■ Task statement ■
Under this line are the records; write out word for word the part that begins at the line containing "Therefore as an" and ends at the line containing "to be described.", and no more.

Collected data
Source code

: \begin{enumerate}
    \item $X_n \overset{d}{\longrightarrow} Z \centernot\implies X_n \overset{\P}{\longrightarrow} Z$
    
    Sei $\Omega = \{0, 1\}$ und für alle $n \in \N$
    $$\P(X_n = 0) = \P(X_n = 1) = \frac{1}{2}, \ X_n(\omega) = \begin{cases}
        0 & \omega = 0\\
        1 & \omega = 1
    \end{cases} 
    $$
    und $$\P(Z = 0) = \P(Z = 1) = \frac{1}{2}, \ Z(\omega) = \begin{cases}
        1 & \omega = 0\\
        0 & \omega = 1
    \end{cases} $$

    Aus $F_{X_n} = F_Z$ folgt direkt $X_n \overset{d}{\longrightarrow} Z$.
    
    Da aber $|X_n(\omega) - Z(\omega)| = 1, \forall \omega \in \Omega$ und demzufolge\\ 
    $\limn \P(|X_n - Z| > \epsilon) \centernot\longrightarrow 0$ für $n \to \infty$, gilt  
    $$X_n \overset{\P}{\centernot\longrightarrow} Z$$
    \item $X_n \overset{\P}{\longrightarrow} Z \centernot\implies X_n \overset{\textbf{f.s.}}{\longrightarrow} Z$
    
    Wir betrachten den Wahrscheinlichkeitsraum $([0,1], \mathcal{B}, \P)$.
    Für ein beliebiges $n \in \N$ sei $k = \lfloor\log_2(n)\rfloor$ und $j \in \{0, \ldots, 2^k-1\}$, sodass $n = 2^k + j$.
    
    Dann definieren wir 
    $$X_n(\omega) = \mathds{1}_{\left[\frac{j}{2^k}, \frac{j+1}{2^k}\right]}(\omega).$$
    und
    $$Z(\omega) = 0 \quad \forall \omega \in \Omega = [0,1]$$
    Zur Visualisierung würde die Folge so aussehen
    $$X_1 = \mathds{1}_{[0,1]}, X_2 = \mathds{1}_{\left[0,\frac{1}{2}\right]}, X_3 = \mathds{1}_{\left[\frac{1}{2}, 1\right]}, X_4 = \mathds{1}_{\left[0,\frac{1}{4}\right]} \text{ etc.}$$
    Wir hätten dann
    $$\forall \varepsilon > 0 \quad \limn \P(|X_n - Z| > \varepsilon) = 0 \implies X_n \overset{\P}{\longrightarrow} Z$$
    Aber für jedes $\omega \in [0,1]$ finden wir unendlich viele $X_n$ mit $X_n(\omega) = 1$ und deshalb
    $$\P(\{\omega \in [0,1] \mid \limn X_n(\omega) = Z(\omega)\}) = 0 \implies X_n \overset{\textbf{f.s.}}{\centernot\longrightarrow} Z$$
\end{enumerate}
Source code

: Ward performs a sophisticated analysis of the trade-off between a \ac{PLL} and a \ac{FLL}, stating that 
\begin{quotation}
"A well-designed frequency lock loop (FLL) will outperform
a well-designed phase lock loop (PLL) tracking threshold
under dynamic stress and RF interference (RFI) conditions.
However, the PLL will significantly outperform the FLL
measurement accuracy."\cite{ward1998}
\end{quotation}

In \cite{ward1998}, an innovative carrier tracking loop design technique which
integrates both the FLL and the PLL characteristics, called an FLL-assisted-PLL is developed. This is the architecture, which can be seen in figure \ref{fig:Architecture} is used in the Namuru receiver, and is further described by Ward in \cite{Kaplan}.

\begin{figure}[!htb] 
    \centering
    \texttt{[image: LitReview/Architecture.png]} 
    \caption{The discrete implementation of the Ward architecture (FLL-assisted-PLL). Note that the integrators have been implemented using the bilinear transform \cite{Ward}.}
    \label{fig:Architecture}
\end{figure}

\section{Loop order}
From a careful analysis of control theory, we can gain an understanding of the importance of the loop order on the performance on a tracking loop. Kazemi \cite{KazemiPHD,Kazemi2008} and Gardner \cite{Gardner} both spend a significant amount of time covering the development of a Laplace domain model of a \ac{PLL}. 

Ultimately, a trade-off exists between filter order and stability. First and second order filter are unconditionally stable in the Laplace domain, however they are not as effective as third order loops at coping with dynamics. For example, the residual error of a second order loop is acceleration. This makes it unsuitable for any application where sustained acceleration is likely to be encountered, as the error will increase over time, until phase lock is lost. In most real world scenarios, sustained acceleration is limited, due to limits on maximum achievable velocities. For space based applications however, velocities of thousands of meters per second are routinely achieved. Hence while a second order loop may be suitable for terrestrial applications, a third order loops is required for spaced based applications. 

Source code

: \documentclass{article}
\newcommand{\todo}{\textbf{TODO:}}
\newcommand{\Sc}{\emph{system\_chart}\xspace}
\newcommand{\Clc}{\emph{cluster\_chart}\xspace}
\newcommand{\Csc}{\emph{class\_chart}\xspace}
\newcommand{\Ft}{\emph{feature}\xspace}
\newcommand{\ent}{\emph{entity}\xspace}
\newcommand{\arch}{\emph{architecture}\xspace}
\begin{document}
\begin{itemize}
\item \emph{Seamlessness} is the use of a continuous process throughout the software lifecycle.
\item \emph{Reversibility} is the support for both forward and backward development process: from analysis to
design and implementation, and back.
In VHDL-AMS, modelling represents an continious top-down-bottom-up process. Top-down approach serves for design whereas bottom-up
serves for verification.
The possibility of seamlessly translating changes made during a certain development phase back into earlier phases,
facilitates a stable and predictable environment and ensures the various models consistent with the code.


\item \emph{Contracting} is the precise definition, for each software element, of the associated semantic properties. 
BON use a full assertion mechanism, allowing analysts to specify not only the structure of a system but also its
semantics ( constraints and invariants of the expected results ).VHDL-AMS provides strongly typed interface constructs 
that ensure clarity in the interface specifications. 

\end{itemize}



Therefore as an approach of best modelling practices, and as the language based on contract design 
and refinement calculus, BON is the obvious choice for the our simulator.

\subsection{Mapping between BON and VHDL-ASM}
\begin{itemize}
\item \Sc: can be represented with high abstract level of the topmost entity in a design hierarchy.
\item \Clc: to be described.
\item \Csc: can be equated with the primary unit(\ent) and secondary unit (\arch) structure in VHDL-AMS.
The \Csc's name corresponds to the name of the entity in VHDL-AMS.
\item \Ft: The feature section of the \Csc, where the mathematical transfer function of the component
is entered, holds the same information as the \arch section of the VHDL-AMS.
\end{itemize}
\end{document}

■ Worked solution ■
Therefore as an approach of best modelling practices, and as the language based on contract design 
and refinement calculus, BON is the obvious choice for the our simulator.

\subsection{Mapping between BON and VHDL-ASM}
\begin{itemize}
\item \Sc: can be represented with high abstract level of the topmost entity in a design hierarchy.
\item \Clc: to be described.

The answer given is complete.